---------- Given entries ----------

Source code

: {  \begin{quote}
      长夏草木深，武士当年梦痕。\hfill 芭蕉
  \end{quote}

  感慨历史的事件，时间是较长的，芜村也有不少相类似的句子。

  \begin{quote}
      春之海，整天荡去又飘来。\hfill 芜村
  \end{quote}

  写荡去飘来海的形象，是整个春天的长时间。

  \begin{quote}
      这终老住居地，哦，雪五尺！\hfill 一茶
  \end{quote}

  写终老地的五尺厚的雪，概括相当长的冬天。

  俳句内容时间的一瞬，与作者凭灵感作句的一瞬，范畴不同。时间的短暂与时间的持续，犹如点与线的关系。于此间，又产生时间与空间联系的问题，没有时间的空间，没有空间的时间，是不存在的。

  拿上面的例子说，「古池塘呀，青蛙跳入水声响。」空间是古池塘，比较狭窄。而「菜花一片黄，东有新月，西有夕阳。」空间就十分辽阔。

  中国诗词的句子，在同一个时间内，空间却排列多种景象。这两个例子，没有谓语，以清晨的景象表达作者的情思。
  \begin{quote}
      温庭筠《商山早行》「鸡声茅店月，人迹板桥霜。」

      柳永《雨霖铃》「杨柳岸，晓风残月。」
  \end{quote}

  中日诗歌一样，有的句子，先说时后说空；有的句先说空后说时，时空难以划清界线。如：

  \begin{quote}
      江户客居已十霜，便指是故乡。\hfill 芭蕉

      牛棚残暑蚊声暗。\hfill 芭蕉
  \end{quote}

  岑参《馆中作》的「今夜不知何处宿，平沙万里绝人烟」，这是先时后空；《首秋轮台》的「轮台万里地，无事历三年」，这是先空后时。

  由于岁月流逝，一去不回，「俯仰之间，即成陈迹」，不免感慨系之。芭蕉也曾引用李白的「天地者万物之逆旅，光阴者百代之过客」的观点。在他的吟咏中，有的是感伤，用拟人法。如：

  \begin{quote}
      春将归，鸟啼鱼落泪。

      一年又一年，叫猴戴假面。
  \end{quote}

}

----------

## How to complete this task
Your answer should be every entry above, repeated exactly.

## Exercise solution
Source code

: {  \begin{quote}
      长夏草木深，武士当年梦痕。\hfill 芭蕉
  \end{quote}

  感慨历史的事件，时间是较长的，芜村也有不少相类似的句子。

  \begin{quote}
      春之海，整天荡去又飘来。\hfill 芜村
  \end{quote}

  写荡去飘来海的形象，是整个春天的长时间。

  \begin{quote}
      这终老住居地，哦，雪五尺！\hfill 一茶
  \end{quote}

  写终老地的五尺厚的雪，概括相当长的冬天。

  俳句内容时间的一瞬，与作者凭灵感作句的一瞬，范畴不同。时间的短暂与时间的持续，犹如点与线的关系。于此间，又产生时间与空间联系的问题，没有时间的空间，没有空间的时间，是不存在的。

  拿上面的例子说，「古池塘呀，青蛙跳入水声响。」空间是古池塘，比较狭窄。而「菜花一片黄，东有新月，西有夕阳。」空间就十分辽阔。

  中国诗词的句子，在同一个时间内，空间却排列多种景象。这两个例子，没有谓语，以清晨的景象表达作者的情思。
  \begin{quote}
      温庭筠《商山早行》「鸡声茅店月，人迹板桥霜。」

      柳永《雨霖铃》「杨柳岸，晓风残月。」
  \end{quote}

  中日诗歌一样，有的句子，先说时后说空；有的句先说空后说时，时空难以划清界线。如：

  \begin{quote}
      江户客居已十霜，便指是故乡。\hfill 芭蕉

      牛棚残暑蚊声暗。\hfill 芭蕉
  \end{quote}

  岑参《馆中作》的「今夜不知何处宿，平沙万里绝人烟」，这是先时后空；《首秋轮台》的「轮台万里地，无事历三年」，这是先空后时。

  由于岁月流逝，一去不回，「俯仰之间，即成陈迹」，不免感慨系之。芭蕉也曾引用李白的「天地者万物之逆旅，光阴者百代之过客」的观点。在他的吟咏中，有的是感伤，用拟人法。如：

  \begin{quote}
      春将归，鸟啼鱼落泪。

      一年又一年，叫猴戴假面。
  \end{quote}

}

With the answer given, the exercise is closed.